An environmentally responsible collection therefore, is based on three pillars; the environment, the social, and the ethical, recalls Laure Betsch, founder of Fairly Made, which is a clothing sourcing and production enterprise which promotes fair manufacturing. Sustainable development, sustainable agriculture and social responsibility are all necessary factors in order to successfully grasp this model, which is not in itself a simple feat. “There is a great phase of reflection - communication, marketing, e-commerce… - in order to find the story which we want to tell and to attract our target audience,” continues Laure Betsch. The manufacturing of an environmentally friendly collection or brand therefore takes time. It requires an initial phase of conception; to think of the brand, its contents and its manifesto - then its creation, realisation and production. Even the marketing and communications campaigns in order make sure it sells. “The sourcing component is fundamental within these different steps. One must choose materials with a reduced environmental impact and find the right sourcing industries,” concludes the Fairly Made founder.

However, this commitment goes even further for certain brands who stand for a more radical and innovative model. The Californian brand, Patagonia, which is a leader of the ‘sustainable’ movement, is a perfect example of a responsible yet lucrative fashion industry. Its objective is clear: to save the planet. From the beginning, the brand has used its clothes and communication campaigns as manifestos in defence of the environment, never hesitating to self-censor its own products by asking a simple question: do you really need them? A radical but very effective message, since the brand’s best-selling piece is also its most self-censored. Sustainable fashion: it’s also a case of the snake which bites its own tail.

“Environmental responsibility means eliminating all which is not essential,” seems to confirm Nathalie Lebas-Vauthier, founder of Good Fabric, an eco-design workshop which collaborates with labels, big brands and companies in order to create, develop and make sustainable collections and textile products. This is an idea supported by Philippe Corbin, founder of the brand, Leon & Harper: "Overall, we have to do everything less: produce less, consume less. The change will therefore come from brands, but also from consumers, who must adapt their purchasing behaviours in order to truly change the industry. The patterns of reduced consumption recorded over the last few years also seem to nod towards environmentally responsible fashion. For example, in 2018, 44% of consumers bought fewer clothes, and for 40% of them, it was a conscious reduction of their consumption, according to an IFM study. This phenomenon reveals not only an undeniable awareness on the part of the consumer, who is increasingly well informed of the reality of the actions of a previously opaque industry, but also a growing mistrust of fashion companies. Transparency has become a necessary tool in order to open up dialogue between brands and their customers. Information and raising awareness are key pillars for brands which want to launch themselves into the sphere of environmental responsibility.

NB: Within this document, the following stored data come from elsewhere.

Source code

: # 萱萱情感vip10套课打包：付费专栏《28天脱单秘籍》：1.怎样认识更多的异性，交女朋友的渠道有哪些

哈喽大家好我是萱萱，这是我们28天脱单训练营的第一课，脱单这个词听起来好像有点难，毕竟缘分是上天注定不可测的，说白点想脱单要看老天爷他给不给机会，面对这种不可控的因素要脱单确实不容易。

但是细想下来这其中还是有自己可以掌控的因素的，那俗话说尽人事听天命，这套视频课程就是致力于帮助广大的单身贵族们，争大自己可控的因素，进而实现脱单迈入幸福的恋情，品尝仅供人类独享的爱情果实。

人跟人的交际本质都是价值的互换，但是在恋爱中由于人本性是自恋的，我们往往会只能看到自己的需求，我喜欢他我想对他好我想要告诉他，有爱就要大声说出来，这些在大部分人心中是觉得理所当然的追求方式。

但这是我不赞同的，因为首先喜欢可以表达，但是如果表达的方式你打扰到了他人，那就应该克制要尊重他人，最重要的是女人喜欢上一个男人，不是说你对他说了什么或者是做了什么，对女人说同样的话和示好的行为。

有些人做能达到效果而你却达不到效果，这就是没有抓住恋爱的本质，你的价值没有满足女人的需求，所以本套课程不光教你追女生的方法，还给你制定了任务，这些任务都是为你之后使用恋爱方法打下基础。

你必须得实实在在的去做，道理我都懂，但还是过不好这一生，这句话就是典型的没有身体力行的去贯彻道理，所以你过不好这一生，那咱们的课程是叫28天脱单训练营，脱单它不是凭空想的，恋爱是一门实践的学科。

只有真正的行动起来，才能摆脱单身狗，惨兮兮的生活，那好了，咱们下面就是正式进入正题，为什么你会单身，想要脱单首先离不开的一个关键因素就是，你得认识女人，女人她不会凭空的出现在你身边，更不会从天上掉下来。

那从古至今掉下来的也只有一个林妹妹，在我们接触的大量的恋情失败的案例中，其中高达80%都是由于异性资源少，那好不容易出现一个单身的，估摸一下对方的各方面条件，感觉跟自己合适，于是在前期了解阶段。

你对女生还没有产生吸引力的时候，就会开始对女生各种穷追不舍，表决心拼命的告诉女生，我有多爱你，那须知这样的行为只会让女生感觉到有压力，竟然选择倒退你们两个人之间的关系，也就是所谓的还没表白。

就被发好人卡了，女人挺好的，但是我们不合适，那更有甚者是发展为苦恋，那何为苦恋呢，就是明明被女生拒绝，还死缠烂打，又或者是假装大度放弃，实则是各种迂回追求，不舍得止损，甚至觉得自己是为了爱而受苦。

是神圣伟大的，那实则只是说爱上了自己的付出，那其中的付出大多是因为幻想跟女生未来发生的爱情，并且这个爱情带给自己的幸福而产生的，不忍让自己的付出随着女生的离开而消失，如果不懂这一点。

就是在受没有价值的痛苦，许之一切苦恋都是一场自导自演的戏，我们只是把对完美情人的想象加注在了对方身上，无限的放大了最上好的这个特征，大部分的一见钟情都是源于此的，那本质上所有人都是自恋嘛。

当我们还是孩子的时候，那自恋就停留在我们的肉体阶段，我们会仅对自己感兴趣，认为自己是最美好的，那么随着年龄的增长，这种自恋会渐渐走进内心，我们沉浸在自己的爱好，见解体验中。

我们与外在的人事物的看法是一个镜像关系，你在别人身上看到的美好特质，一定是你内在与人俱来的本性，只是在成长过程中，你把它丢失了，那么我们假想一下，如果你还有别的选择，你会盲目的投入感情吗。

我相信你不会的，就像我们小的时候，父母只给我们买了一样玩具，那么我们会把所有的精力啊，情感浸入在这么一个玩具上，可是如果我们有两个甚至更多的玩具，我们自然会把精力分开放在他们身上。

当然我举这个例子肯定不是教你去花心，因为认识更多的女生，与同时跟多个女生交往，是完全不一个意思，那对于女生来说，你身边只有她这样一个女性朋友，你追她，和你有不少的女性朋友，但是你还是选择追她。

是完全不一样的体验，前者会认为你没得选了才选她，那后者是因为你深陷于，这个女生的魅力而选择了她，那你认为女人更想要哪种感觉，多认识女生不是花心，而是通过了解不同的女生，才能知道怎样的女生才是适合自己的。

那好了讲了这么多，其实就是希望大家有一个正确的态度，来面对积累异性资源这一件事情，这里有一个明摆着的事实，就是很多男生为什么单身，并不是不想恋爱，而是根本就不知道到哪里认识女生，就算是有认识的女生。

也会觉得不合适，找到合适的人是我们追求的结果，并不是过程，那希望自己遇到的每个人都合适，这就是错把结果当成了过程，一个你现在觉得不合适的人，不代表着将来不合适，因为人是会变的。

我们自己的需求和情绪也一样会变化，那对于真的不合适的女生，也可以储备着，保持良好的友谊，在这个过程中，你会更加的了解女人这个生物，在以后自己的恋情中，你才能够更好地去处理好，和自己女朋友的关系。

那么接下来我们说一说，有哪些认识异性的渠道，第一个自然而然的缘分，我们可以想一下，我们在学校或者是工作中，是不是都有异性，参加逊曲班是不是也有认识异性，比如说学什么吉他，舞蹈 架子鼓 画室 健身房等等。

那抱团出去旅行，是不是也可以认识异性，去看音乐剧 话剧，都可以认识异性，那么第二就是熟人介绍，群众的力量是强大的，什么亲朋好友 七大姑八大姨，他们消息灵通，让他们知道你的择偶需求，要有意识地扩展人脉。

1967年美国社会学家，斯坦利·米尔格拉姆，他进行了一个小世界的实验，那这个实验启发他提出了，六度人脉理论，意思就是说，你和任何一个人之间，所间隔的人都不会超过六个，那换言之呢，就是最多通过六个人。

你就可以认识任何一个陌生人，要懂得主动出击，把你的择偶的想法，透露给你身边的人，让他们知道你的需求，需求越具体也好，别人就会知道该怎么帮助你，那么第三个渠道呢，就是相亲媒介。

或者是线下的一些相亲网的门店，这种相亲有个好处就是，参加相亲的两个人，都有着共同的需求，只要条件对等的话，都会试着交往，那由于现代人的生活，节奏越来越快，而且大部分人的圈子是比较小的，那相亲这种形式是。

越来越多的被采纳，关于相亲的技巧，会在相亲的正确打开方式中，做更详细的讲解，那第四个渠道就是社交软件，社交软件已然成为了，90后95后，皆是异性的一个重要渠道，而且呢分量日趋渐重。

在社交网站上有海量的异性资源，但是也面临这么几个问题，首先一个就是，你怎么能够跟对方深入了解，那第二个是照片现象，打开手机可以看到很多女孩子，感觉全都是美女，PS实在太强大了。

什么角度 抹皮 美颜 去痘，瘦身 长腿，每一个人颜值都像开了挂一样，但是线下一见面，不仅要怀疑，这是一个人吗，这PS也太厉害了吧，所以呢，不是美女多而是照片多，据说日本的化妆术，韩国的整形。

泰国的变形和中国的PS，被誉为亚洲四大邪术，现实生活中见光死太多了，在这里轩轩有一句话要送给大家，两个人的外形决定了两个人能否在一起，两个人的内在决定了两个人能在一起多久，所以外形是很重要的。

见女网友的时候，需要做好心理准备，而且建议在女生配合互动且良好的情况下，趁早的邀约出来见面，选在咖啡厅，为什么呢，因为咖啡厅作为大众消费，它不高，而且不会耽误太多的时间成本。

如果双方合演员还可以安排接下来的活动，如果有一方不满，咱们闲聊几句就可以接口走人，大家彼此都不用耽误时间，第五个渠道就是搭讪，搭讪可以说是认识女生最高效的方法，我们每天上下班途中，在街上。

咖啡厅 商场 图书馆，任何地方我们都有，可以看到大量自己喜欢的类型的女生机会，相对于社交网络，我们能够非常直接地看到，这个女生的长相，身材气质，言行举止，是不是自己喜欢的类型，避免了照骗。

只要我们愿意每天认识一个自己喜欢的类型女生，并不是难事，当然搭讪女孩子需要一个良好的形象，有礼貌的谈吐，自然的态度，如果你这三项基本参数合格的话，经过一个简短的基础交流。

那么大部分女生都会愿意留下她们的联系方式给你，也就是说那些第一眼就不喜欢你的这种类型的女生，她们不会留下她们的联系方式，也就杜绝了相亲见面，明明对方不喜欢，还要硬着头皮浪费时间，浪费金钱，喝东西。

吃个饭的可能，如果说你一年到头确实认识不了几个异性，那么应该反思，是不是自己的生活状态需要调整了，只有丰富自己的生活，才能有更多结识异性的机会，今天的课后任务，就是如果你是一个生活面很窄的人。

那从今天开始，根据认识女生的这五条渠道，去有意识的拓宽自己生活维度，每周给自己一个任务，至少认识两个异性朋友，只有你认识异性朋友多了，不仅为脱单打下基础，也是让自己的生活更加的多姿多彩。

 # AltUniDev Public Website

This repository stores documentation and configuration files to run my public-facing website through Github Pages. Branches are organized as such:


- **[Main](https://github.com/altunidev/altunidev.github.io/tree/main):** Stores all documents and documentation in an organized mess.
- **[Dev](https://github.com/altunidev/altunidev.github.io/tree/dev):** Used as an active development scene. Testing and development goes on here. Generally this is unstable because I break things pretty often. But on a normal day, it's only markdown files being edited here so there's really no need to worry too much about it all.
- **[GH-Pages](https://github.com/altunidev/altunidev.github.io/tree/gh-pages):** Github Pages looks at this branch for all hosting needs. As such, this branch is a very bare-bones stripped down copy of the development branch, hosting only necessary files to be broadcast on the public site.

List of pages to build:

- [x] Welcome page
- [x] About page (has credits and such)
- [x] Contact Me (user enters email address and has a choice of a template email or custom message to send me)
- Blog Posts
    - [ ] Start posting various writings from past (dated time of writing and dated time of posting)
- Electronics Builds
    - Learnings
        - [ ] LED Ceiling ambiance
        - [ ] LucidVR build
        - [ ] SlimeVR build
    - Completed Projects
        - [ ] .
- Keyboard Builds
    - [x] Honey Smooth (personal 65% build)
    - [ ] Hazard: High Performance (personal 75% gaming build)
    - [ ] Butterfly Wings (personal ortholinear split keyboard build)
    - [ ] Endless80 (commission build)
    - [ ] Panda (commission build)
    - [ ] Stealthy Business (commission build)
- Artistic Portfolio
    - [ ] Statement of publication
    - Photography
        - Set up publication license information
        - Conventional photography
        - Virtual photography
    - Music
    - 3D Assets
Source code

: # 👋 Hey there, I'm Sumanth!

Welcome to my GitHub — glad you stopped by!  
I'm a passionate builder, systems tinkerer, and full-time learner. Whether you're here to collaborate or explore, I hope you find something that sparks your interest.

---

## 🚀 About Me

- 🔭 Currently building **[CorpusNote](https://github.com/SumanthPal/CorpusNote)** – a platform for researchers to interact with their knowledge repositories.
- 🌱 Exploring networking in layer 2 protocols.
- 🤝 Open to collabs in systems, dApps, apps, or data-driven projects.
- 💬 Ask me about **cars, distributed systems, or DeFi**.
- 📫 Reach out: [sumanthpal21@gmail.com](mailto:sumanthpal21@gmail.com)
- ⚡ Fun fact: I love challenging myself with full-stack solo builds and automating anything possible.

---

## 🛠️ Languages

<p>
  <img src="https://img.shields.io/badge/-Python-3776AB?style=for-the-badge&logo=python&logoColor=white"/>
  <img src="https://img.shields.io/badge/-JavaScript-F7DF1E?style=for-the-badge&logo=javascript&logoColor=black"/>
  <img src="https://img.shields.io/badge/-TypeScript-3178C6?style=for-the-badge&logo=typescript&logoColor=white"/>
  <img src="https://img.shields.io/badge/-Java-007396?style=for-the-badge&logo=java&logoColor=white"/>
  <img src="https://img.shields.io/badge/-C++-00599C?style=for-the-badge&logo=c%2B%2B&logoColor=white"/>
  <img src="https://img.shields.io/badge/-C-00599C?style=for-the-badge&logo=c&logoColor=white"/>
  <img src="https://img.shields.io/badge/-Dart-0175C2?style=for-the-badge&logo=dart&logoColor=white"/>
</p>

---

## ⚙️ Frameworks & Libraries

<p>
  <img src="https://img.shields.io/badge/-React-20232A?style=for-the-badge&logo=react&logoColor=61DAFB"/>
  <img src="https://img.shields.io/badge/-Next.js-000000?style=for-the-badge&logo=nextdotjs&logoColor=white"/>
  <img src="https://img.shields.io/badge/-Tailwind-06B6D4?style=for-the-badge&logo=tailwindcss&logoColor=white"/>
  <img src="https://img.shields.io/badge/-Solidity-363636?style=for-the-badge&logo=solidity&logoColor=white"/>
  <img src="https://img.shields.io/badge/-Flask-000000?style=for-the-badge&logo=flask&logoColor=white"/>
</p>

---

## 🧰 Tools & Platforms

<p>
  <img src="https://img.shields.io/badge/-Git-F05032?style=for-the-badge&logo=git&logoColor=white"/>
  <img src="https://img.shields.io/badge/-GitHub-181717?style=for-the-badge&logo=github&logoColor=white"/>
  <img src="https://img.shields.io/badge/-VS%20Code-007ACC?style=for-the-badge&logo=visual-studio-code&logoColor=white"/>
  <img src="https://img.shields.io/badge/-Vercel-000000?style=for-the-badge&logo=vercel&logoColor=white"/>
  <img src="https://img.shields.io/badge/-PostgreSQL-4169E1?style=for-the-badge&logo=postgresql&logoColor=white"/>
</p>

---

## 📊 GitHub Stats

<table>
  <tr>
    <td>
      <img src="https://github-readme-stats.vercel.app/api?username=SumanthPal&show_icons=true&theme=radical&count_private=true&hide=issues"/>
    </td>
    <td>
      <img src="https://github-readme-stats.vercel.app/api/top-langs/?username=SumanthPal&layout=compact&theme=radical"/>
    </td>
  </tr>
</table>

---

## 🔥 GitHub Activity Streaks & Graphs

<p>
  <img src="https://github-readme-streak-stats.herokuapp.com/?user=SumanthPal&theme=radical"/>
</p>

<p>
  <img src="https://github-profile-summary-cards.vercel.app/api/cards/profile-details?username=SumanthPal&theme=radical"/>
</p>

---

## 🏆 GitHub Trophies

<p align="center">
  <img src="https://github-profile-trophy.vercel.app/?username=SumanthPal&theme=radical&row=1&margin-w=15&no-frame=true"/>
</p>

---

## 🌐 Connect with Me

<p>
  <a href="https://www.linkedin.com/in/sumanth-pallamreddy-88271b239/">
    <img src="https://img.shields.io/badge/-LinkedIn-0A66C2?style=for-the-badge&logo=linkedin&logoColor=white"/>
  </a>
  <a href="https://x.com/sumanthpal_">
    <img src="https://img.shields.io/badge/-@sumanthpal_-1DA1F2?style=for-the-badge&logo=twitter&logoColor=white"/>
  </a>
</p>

"Environmental responsibility has become fashionable. However, it should be the other way around: fashion should become environmentally responsible," concludes Philippe Corbin resolutely. If green fashion is more than just a trend today, it is necessary to consolidate the momentum built up by the industry in previous years. Brands and large companies must be prepared to invest in this model. The current fashion industry is therefore combined with the future. It sees itself as sustainable, perennial, even timeless, even if this means defying the laws of fast fashion. Responding to the needs and demands of all, it seeks to minimise resource waste and promote a long cycle. Moreover, it seeks to give clothes a second life. By adapting itself to new demands brought by climate change, and by ensuring the well-being of future generations, fashion, thus no longer lives only in the cult of pleasure and the present moment. In 2020, fashion becomes reasonable.